L'operazione Avenger Black Edition: spinta sullo smaltimento stock
Se sulla Compass l'obiettivo è lanciare il nuovo modello,
sull'Avenger – che ad aprile ha già conquistato il 4,91% di quota nel suo
segmento – l'offerta assume i contorni di un'operazione tattica volta a
massimizzare le immatricolazioni a breve termine. L'offerta è infatti limitata
a un lotto di vetture in pronta consegna, nello specifico la versione Black
Edition e-Hybrid 1.2 110 CV.
- La
dinamica del prezzo: Da un listino di 29.700 euro, il prezzo
scende a 26.200 euro (uno sconto di 3.500 euro).
- La
struttura del finanziamento: Anche qui l'anticipo richiesto è
significativo: 12.682 euro (quasi il 50% del valore promozionato
dell'auto).
- Rate
e costi accessori: Il piano prevede 48 mensilità da 299 euro.
Sul fronte dei tassi, la logica è identica a quella della
Compass: a fronte di un TAN dello 0%, il TAEG sale al 3,14%.
L'incidenza percentuale dei costi fissi (istruttoria, incasso rate e Identicar)
è matematicamente superiore sull'Avenger poiché viene calcolata su un importo
finanziato nettamente inferiore (13.789 euro contro i quasi 20.000 della
Compass).
La strategia dietro i numeri
L'analisi di queste proposte rivela la chiara volontà di
Stellantis di proteggere i propri volumi di vendita in Italia offrendo certezza
nella rata mensile, in un contesto macroeconomico ancora segnato
dall'incertezza sui tassi di interesse della BCE.

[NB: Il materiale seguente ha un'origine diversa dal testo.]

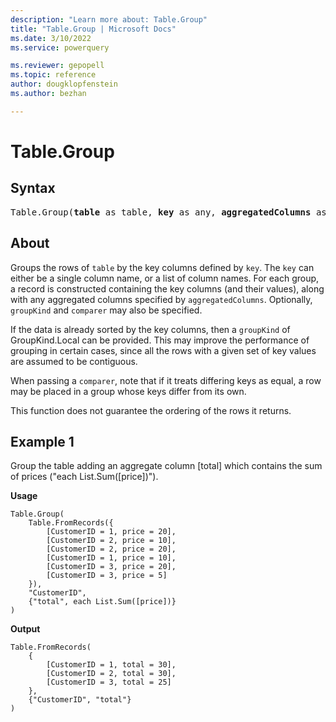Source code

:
 ```yaml
---
description: "Learn more about: Table.Group"
title: "Table.Group | Microsoft Docs"
ms.date: 3/10/2022
ms.service: powerquery

ms.reviewer: gepopell
ms.topic: reference
author: dougklopfenstein
ms.author: bezhan

---
```

# Table.Group

## Syntax

<pre>
Table.Group(<b>table</b> as table, <b>key</b> as any, <b>aggregatedColumns</b> as list, optional <b>groupKind</b> as nullable number, optional <b>comparer</b> as nullable function) as table
</pre>
  
## About

Groups the rows of `table` by the key columns defined by `key`. The `key` can either be a single column name, or a list of column names. For each group, a record is constructed containing the key columns (and their values), along with any aggregated columns specified by `aggregatedColumns`. Optionally, `groupKind` and `comparer` may also be specified.

If the data is already sorted by the key columns, then a `groupKind` of GroupKind.Local can be provided. This may improve the performance of grouping in certain cases, since all the rows with a given set of key values are assumed to be contiguous.

When passing a `comparer`, note that if it treats differing keys as equal, a row may be placed in a group whose keys differ from its own.

This function does not guarantee the ordering of the rows it returns.

## Example 1

Group the table adding an aggregate column [total] which contains the sum of prices ("each List.Sum([price])").

**Usage**

```powerquery-m
Table.Group(
    Table.FromRecords({
        [CustomerID = 1, price = 20],
        [CustomerID = 2, price = 10],
        [CustomerID = 2, price = 20],
        [CustomerID = 1, price = 10],
        [CustomerID = 3, price = 20],
        [CustomerID = 3, price = 5]
    }),
    "CustomerID",
    {"total", each List.Sum([price])}
)
```

**Output**

```powerquery-m
Table.FromRecords(
    {
        [CustomerID = 1, total = 30],
        [CustomerID = 2, total = 30],
        [CustomerID = 3, total = 25]
    },
    {"CustomerID", "total"}
)
```
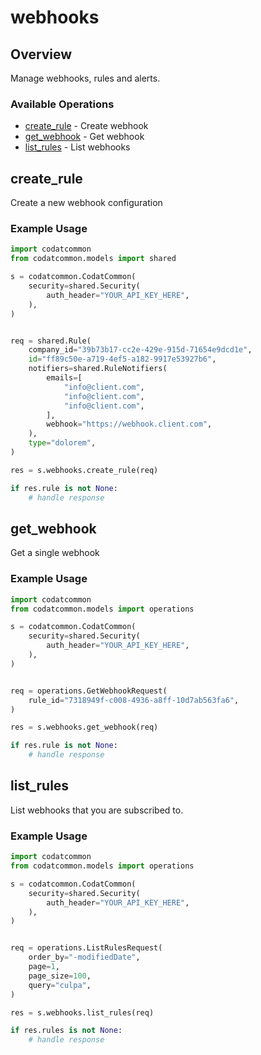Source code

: # webhooks

## Overview

Manage webhooks, rules and alerts.

### Available Operations

* [create_rule](#create_rule) - Create webhook
* [get_webhook](#get_webhook) - Get webhook
* [list_rules](#list_rules) - List webhooks

## create_rule

Create a new webhook configuration

### Example Usage

```python
import codatcommon
from codatcommon.models import shared

s = codatcommon.CodatCommon(
    security=shared.Security(
        auth_header="YOUR_API_KEY_HERE",
    ),
)


req = shared.Rule(
    company_id="39b73b17-cc2e-429e-915d-71654e9dcd1e",
    id="ff89c50e-a719-4ef5-a182-9917e53927b6",
    notifiers=shared.RuleNotifiers(
        emails=[
            "info@client.com",
            "info@client.com",
            "info@client.com",
        ],
        webhook="https://webhook.client.com",
    ),
    type="dolorem",
)

res = s.webhooks.create_rule(req)

if res.rule is not None:
    # handle response
```

## get_webhook

Get a single webhook

### Example Usage

```python
import codatcommon
from codatcommon.models import operations

s = codatcommon.CodatCommon(
    security=shared.Security(
        auth_header="YOUR_API_KEY_HERE",
    ),
)


req = operations.GetWebhookRequest(
    rule_id="7318949f-c008-4936-a8ff-10d7ab563fa6",
)

res = s.webhooks.get_webhook(req)

if res.rule is not None:
    # handle response
```

## list_rules

List webhooks that you are subscribed to.

### Example Usage

```python
import codatcommon
from codatcommon.models import operations

s = codatcommon.CodatCommon(
    security=shared.Security(
        auth_header="YOUR_API_KEY_HERE",
    ),
)


req = operations.ListRulesRequest(
    order_by="-modifiedDate",
    page=1,
    page_size=100,
    query="culpa",
)

res = s.webhooks.list_rules(req)

if res.rules is not None:
    # handle response
```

Richiedere anticipi vicini al 50% del valore del veicolo
permette alla captive bank (Stellantis Financial Services) di mitigare
enormemente il rischio di insolvenza, potendo così assorbire il costo degli
interessi (il TAN zero reale) come se fosse un ulteriore sconto sul margine
industriale del veicolo. Per il cliente, l'opportunità è tangibile: al netto
dei costi di gestione pratica (fisiologici in ogni finanziamento), la formula
permette di dilazionare metà del costo della vettura in quattro anni bloccando
l'inflazione, a patto però di disporre di una solida liquidità iniziale o di un
usato di buon valore da dare in permuta.